No problem. It's best to discuss the details now :). I think the print_lock exclusive accesses are in the same shareability domain, because they are accessed after enable_mmu() on all cores, with the same MMU/cache attributes. Also, we enable both ISH and OSH shareability in the translation tables

I'm lost. is the scenario you describe is with my dc cvac, w/a or with the early enable_mmu fix ?

I meant this PR as it is at this moment, without early MMU enable or other changes.

My question is why that works, as it triggers the corner case I'm concerned about. (Cached data shadowing uncached writes.)

using my w/a the sequence is:
[...]
that's probably why I see it OK at my end;

I don't know what you mean with "w/a", but the pop I mean is the return from the function call, not retrieving the arguments passed from core 0, that's always fine.

If you mean enabling caches without enabling the MMU, that should work for L2 as that's PIPT. Not entirely sure how that interacts with a VIPT L1 cache though, that might be implementation defined.

now if there is an issue about the cache not being invalidated after the clean, I can use "dc civac" instead of "dc cvac"

No, that would only hide the issue, as speculative reads at the wrong moment have the same effect. Better to always trigger the scenario so it breaks immediately when something changes, instead of once in a blue moon.

My question is why that works, as it triggers the corner case I'm concerned about. (Cached data shadowing uncached writes.)

It should only work if, when returning from the last call that enables the MMU, no (important) registers were pushed to stack and only LR is used to return. If LR got pushed when entering the MMU enable function, on leave, if we pop that value from cache, LR should contain an invalid (cached) value. That's okay as long as we don't do another return, but seems somewhat precarious. E.g. it may only work when compiling with optimisations enabled.

Same for other registers, but with so many registers on AARch64 that's unlikely, so it's mostly the return stack that's of concern.

That's why I said above that writing to stack isn't save with MMU disabled. I don't mean the arguments passed from core 0 to secondary cores, I meant stack writes done by the secondary cores themselves.

OK, sorry, You were talking about the ABI pop, I was still with the 'logical_cpu' pop... I see your point now.

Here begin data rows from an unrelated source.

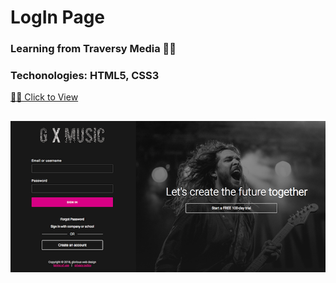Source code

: # LogIn Page

### Learning from Traversy Media 👍🏼
### Techonologies: HTML5, CSS3


[💪🏼 Click to View](https://gloriading.github.io/js_image_viewer/)
## ![Alt text](img/screenshot.png?raw=true "Login Page")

It might be a stupid question, but how can we have a cache conflict between the main core stack and other core's ? they are not at the same address. (not even in the same cache line), and if they did because of cache associativity, one of them would be evicted.

... or the clean and invalidate of the cache clears out L2 too, ???

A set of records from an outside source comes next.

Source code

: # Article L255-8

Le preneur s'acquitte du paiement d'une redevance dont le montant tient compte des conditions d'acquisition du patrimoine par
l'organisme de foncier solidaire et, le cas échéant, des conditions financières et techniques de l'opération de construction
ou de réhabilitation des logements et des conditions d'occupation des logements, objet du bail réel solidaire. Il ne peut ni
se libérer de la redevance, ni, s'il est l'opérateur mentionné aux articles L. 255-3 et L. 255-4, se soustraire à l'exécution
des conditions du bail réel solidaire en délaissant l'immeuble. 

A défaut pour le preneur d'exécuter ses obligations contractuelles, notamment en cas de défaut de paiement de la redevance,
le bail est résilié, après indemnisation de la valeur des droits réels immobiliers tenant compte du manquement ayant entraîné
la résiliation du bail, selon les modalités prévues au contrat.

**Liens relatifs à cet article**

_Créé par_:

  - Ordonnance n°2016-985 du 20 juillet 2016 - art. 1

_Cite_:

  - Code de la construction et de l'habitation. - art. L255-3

I think this the case : doing a full clean cache enforces what ARM calls PoC, and this is called from el2_mmu_enable->el2_mmu_disable->flush_dcache

So I see the sequence as your sequence now as

Core 0: Write data to core 1's stack, bringing it into L1/L2.
Core 0: Clean, but not invalidate cache line (this PR) and start core 1.
Core 1: Call function that cleans and invalidates cache and enables the MMU. -> PoC (*)
Core 1: Pops registers,

(*) Any data cleaned to PoC is guaranteed to be visible

It might be a stupid question, but how can we have a cache conflict between the main core stack and other core's ? they are not at the same address. (not even in the same cache line).

It's not a conflict between the main core's stack and other core's stack. It's a conflict in value between the cached view and the uncached view of the other core's stacks.

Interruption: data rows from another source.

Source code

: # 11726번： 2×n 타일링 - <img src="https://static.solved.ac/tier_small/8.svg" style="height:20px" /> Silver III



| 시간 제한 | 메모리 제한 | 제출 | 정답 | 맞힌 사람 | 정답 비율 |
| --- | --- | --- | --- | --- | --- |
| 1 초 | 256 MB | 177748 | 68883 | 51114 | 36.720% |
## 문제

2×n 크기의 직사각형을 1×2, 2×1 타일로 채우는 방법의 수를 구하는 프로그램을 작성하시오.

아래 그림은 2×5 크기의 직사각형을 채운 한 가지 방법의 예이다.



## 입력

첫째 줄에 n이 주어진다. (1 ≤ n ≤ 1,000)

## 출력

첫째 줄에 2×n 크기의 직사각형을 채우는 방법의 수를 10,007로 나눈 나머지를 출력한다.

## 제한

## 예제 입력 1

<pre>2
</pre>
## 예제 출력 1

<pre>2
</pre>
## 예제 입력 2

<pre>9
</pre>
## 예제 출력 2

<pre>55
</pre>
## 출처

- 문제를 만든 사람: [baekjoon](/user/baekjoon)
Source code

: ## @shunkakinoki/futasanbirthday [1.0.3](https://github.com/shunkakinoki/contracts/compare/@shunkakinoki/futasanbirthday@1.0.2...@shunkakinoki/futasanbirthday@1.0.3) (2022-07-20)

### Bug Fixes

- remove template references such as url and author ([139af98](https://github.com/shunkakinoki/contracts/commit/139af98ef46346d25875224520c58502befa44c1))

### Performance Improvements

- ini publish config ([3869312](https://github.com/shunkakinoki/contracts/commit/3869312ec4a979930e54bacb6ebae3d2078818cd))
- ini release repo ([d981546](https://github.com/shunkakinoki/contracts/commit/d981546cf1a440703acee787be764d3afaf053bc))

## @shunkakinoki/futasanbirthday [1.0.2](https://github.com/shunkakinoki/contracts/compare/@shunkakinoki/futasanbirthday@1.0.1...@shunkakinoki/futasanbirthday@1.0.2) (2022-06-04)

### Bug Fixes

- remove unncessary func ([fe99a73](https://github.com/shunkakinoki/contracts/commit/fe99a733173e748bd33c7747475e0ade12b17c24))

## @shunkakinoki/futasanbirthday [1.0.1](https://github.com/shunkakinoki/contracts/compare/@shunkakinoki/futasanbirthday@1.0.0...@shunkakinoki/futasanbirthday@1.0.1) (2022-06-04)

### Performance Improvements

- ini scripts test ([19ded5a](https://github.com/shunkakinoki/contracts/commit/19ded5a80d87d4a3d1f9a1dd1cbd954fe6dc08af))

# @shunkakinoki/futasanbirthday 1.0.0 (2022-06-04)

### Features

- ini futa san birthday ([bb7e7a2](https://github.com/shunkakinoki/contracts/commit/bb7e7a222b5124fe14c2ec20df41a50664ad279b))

Looks like just doing a full clean cache before jumping to secondary core is the way to enforce what ARM calls PoC

Yes, and that's fine. That's part of what I meant with "retrieving the arguments passed from core 0, that's always fine.", as that's easily made coherent with the cache clean.

The incoherence is introduced by the other core writing any data to uncached memory, while the same cache line is in any other cache. Those writes bypass the cache altogether. The writes that are most concerning are pushes to stack.

If this happens, after enabling the cache, the core will suddenly see the cached value.

Now, I think the reason it works in practice is because flush_dcache does a clean and invalidate by set/way for all cache levels in el1/2_mmu_disable, which is the deepest function. At that point all values stored on stack are made coherent. Very importantly, it doesn't do any other memory writes (directly or via push) between the invalidate and the cache and MMU enable.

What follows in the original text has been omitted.